___ Exercise materials

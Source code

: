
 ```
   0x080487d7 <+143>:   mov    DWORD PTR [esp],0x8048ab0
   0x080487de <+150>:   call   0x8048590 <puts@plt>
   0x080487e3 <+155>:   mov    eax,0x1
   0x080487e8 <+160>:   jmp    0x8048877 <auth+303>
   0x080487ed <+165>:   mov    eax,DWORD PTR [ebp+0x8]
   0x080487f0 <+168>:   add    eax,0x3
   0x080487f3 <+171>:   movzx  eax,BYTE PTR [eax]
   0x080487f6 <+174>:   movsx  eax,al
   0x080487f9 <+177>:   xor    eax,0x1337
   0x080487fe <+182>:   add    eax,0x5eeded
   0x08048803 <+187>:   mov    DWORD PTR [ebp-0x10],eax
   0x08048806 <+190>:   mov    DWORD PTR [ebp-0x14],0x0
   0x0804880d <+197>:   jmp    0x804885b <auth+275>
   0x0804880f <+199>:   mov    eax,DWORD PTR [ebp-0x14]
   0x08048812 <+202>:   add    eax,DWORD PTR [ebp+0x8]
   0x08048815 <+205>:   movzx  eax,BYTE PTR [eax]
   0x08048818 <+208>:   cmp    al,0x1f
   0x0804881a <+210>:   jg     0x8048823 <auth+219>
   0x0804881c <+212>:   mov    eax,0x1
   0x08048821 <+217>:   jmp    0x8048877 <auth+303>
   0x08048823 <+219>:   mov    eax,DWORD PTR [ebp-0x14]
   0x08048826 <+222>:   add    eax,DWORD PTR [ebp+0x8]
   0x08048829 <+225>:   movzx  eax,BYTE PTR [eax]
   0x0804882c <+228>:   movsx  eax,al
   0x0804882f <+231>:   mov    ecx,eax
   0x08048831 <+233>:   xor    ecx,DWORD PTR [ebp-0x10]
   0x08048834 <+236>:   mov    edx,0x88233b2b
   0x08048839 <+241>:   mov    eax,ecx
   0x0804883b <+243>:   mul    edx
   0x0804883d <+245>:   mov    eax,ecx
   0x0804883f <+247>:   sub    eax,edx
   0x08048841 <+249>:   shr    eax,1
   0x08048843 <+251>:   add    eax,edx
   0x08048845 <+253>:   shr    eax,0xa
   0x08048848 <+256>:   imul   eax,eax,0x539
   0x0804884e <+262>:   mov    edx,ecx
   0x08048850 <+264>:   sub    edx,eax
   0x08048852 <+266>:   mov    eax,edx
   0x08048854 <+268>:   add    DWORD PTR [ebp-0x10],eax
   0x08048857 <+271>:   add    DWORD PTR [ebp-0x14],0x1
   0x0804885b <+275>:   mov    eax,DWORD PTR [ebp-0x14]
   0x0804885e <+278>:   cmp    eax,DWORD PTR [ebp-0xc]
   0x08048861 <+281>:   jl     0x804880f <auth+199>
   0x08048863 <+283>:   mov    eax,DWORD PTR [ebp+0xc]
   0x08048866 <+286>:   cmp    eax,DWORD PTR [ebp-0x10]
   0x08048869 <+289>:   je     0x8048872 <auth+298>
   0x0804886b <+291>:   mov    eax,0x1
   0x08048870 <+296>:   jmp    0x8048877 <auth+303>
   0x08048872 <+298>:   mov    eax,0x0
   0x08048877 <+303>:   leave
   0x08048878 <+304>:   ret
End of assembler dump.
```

______
___ Exercise materials

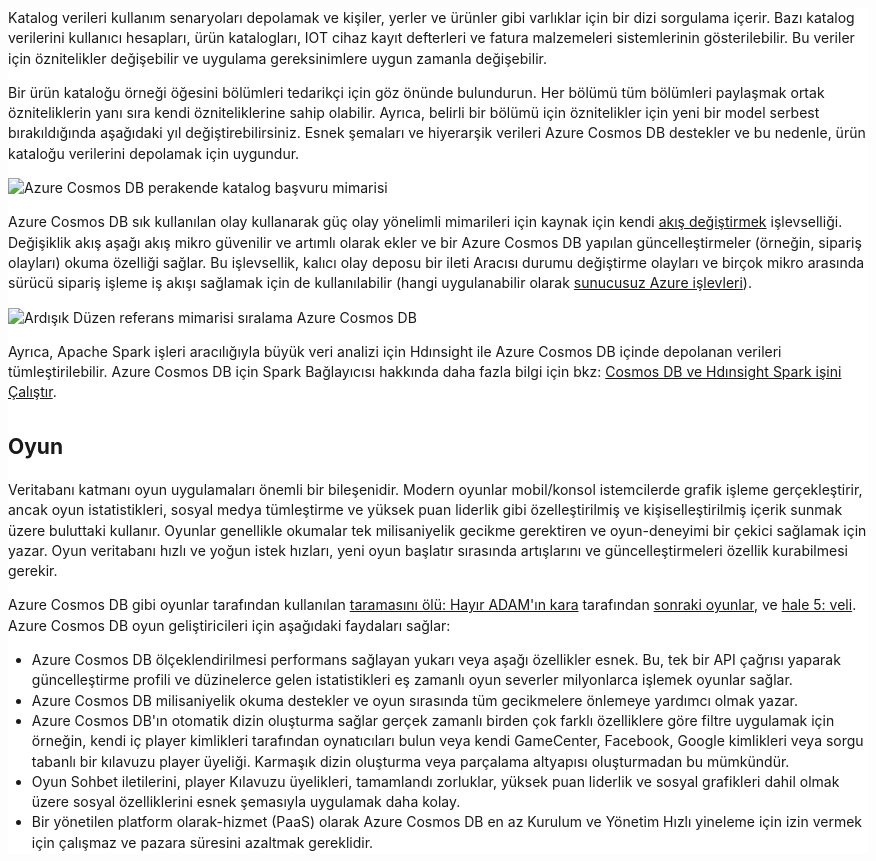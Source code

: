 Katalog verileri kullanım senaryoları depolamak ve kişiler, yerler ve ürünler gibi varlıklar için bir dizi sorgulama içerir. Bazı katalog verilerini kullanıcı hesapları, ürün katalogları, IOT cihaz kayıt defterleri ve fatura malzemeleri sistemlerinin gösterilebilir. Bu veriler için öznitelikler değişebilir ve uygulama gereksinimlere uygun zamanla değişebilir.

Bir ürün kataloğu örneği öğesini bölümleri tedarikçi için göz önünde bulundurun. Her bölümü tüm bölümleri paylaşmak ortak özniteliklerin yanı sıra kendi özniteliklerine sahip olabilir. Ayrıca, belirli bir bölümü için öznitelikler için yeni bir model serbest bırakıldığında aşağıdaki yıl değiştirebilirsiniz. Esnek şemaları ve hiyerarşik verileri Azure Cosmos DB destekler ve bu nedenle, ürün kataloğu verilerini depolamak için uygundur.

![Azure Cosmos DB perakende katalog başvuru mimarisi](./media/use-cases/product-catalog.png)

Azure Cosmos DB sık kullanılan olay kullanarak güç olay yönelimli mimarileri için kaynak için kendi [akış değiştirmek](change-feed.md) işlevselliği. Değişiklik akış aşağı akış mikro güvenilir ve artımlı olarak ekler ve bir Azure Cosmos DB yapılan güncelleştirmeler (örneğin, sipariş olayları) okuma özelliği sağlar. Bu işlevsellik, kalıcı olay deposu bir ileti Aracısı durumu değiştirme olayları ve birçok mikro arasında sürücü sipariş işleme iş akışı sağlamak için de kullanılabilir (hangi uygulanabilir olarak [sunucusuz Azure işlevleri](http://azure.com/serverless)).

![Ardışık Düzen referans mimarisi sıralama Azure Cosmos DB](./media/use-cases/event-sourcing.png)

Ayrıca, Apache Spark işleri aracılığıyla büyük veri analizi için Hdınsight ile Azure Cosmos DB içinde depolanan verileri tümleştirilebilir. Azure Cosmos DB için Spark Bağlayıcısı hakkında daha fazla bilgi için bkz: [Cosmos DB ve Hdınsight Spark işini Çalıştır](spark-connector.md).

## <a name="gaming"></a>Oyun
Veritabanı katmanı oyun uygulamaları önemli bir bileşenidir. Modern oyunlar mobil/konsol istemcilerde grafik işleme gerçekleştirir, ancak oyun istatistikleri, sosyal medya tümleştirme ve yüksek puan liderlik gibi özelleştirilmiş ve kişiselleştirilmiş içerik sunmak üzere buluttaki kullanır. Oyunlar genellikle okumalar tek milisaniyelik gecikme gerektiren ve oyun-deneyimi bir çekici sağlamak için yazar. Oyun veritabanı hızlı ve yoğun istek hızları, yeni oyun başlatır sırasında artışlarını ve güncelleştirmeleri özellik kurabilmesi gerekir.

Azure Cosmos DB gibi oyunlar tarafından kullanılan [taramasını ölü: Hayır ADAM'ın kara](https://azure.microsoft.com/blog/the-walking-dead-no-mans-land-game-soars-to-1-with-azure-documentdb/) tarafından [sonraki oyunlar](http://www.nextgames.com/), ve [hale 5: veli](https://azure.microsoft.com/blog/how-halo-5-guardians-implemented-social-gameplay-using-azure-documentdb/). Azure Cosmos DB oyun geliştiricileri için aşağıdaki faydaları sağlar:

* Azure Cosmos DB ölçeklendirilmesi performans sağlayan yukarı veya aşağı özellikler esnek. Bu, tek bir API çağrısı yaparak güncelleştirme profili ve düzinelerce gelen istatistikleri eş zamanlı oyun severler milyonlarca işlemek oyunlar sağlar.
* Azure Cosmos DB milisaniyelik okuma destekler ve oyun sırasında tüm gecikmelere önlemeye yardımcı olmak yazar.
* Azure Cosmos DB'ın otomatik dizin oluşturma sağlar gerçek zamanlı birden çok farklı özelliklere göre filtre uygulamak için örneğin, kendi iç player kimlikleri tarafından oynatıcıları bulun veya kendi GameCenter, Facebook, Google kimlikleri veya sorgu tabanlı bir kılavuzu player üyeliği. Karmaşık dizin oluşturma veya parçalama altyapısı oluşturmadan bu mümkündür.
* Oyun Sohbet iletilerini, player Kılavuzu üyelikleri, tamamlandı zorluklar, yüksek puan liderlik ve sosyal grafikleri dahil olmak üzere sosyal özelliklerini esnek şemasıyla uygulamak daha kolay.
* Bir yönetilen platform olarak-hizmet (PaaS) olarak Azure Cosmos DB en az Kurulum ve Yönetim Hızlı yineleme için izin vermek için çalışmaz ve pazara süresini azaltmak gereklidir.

______
___ Exercise materials

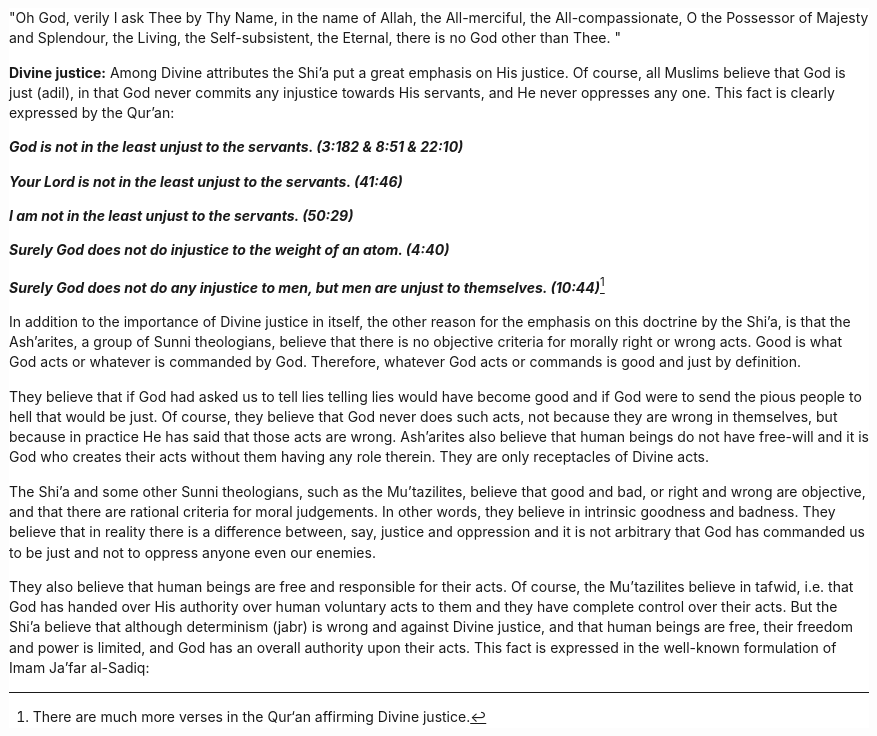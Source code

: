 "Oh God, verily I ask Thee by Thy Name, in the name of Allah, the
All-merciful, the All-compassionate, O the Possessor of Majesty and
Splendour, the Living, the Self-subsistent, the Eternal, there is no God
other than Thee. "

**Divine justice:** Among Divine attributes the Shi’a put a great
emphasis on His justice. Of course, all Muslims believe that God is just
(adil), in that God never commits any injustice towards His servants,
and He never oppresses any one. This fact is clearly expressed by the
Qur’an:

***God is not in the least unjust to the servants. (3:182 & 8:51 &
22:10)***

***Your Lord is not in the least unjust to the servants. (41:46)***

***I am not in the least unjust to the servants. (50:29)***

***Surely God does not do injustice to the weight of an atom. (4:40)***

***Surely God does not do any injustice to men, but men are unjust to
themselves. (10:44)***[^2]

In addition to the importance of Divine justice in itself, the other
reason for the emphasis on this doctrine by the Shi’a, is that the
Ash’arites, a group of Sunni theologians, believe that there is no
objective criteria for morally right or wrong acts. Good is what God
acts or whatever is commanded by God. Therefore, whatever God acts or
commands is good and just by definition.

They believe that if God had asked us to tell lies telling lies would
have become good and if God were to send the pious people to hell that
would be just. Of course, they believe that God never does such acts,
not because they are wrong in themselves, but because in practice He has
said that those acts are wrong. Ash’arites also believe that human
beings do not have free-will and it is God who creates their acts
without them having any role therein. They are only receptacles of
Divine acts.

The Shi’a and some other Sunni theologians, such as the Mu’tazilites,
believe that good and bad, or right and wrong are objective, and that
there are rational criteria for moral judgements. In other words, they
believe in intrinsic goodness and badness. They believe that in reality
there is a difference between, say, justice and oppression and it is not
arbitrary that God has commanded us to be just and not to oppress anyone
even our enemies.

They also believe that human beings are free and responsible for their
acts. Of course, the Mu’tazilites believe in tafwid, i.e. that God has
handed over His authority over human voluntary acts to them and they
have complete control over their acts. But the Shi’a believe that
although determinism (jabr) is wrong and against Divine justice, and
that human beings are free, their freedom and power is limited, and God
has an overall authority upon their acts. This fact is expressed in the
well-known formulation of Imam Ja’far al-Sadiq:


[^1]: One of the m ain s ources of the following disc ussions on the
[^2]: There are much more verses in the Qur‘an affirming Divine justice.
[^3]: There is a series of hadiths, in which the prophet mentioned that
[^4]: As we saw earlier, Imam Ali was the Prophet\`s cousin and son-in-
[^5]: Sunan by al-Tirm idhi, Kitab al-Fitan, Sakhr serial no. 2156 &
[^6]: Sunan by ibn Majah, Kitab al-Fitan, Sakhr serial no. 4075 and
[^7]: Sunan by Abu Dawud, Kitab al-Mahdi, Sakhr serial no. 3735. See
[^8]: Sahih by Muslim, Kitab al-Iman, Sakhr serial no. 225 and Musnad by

______

Task to complete :: Scan the material above for "Thee". Copy every line where it appears.

Written response ::
: "Oh God, verily I ask Thee by Thy Name, in the name of Allah, the
other than Thee. "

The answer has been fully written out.